Many people who have travelled will always say that it is so liberating to be free of all the clutter and excess; then return to the daily routine and re-accumulate it all again. Is this because the new shiny things give meaning to justify the 9-5? Do these things really make us happy?
The trouble with stuff
After moving three times in the last 12 months, I have given stuff a bit of thought as I packed and unpacked it, and found these limitations.
- Stuff requires more stuff – lyrcra & shoes for a bike, shelving for books
- Stuff costs money – to maintain, shelve, move, insure
- Stuff takes up time – from sorting out piles of paper to dusting ornaments
- Stuff creates worry – the more precious the stuff or things the more concern and pre-occupation are attached to them.
- Stuff takes up space – the more stuff the bigger the room, house and cupboards that are required
How to get rid of stuff ethically
Coming from a family of hoarders it is easy to want to save things, as they could be ‘useful one day’, but if items just live under the bed or cant be found when they are required- how useful are they?
I thought the most ethical option was to donate to a local charity shop, until I read reports suggesting that up to 41% of charity clothes are being sold off in Africa and destroying traditional industries. So on my last move, I looked at other ways to manage my unwanted stuff.

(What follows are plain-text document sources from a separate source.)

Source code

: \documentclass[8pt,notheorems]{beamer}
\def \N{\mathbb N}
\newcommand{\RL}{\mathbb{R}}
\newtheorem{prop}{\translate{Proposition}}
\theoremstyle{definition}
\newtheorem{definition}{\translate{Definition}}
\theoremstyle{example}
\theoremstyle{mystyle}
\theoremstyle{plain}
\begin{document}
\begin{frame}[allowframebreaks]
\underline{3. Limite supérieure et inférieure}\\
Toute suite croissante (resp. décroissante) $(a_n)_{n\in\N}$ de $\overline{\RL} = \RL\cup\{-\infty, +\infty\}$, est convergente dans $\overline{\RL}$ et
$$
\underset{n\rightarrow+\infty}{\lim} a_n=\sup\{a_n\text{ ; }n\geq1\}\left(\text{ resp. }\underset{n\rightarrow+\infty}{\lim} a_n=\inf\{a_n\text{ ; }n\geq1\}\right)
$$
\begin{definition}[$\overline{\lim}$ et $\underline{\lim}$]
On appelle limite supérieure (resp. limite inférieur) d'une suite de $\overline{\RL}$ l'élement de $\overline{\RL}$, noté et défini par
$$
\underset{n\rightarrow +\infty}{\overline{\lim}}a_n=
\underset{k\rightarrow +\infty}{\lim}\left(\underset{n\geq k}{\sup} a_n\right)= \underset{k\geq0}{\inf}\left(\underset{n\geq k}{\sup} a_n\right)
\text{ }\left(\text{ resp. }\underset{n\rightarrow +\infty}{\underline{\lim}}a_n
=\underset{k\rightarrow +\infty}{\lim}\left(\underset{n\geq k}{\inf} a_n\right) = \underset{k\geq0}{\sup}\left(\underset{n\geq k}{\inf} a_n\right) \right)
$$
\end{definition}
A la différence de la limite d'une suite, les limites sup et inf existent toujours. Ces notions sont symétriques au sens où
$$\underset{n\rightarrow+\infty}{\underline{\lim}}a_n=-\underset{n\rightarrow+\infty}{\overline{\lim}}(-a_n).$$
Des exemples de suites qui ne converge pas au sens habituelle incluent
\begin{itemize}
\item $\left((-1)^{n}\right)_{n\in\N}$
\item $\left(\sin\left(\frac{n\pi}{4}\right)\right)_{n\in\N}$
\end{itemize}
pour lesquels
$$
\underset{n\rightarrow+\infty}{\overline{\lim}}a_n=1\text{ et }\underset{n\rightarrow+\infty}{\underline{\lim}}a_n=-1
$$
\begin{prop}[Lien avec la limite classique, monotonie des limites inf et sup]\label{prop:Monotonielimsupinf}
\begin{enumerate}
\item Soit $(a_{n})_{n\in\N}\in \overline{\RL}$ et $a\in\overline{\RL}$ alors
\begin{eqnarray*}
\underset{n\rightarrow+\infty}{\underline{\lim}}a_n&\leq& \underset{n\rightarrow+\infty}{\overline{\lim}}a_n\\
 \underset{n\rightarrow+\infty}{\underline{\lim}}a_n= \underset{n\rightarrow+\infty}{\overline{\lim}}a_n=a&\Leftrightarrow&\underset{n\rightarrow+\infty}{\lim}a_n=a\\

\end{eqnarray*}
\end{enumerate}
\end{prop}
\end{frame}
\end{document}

- Give directly to local homeless shelters – ensure you check what they actually need first though
- Find a local scrapstore – great for scrap fabrics or old bedding
- Offer to friends and family – save them buying more new things too
- Sell online – As well as ebay and Gumtree, I recently discovered Facebay! On Facebook there are numerous local groups as well as genre specific e.g. baby things, vintage things and my favourite for Bristol, Ghetto Booty!
Fix up Look Sharp
I had a whole collection of broken things including rucksacks, waterproof coats, handbags and shoes. Rather than chucking away I looked locally for repair options, which saved me money.
- A seamstress/ clothes repair place -fixed zips on dresses, ripped lining on a coat
- The shoe repair shop – fixed loose soles and holes in the leather. They also repaired zips on a rucksack, and replaced a strap on a handbag.
Reuse rather than recycle
While I am trying to hoard much less these days, it is worth noting that there are plenty of places and organisations that will gladly take:
- Egg boxes– local farm shops, vegetable or health food shops sometimes take these back
- Stamps– charities can make money from these
- Plastic bags and tote bags – these I donate to independent shops so they can reuse them.
How to reduce
My pet hate is spending time sorting through paper and piles of flyers, so I decided to minimise the amount in my life.

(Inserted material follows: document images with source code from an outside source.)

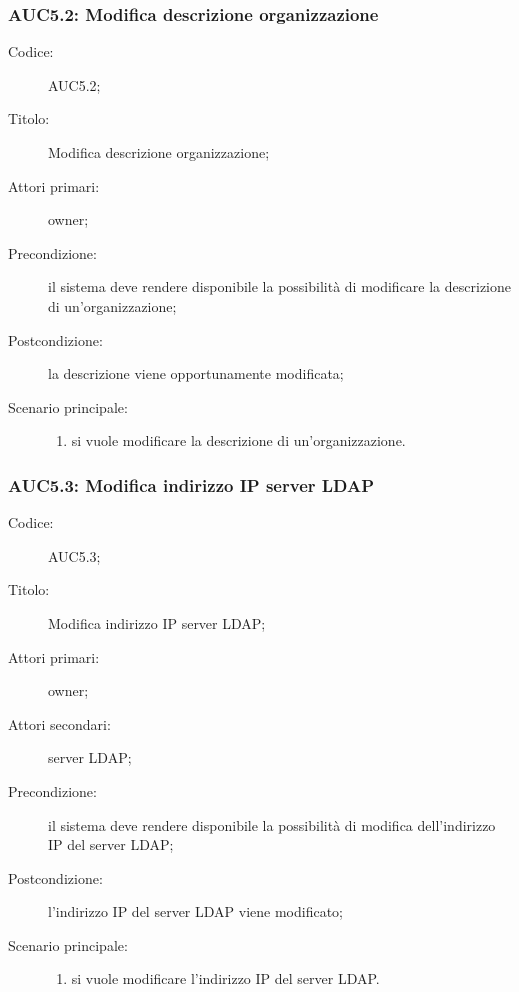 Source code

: \documentclass[../../../analisi-dei-requisiti.tex]{subfiles}
\begin{document}
\subsubsection{AUC5.2: Modifica descrizione organizzazione}%
\label{subs:AUC5.2}
\begin{description}
  \item[Codice:] AUC5.2;
  \item[Titolo:] Modifica descrizione organizzazione;
  \item[Attori primari:] owner;
  \item[Precondizione:] il sistema deve rendere disponibile la possibilità di modificare la descrizione di un'organizzazione;
  \item[Postcondizione:] la descrizione viene opportunamente modificata;
  \item[Scenario principale:]
        \begin{enumerate}
          \item si vuole modificare la descrizione di un'organizzazione.
        \end{enumerate}
\end{description}


\subsubsection{AUC5.3: Modifica indirizzo IP server LDAP}%
\label{subs:AUC5.3}
\begin{description}
  \item[Codice:] AUC5.3;
  \item[Titolo:] Modifica indirizzo IP server LDAP\@;
  \item[Attori primari:] owner;
  \item[Attori secondari:] server LDAP\@;
  \item[Precondizione:] il sistema deve rendere disponibile la possibilità di modifica dell'indirizzo IP del server LDAP\@;
  \item[Postcondizione:] l'indirizzo IP del server LDAP viene modificato;
  \item[Scenario principale:]
        \begin{enumerate}
          \item si vuole modificare l'indirizzo IP del server LDAP\@.
        \end{enumerate}
\end{description}
\end{document}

Take pictures of business cards, flyers and posters on a phone
Refuse plastic bags and cotton tote bags- how many cotton tote bags do we really need, especially if as a lifecycle analysis suggests they need to be used 130 times to have a similar footprint to a plastic bag
Embrace Zero Waste living – I have found inspiration from Bea Johnson in her Zero Waste book which demonstrates how you can mimise the clutter and consumerism without feeling deprived.
Focus on experiences rather than stuff – James Walman captures what many of us questioning consumerism are feeling- Stuffication. He suggests focusing on enjoying experiences rather than buying new things.
Less Waste More Living
Modern life is all about being ‘busy’ and ‘stressed’ and it is easy to get caught up on the treadmill, spending money on quick fixes to make us feel temporarily better. At Green Livvy, we are as much guilty of it too, so we decided to start the Less Waste More Living project.
Our challenge is to find simple, easy ways to take time out of consumerism and discover the pleasure and satisfaction of the simple things.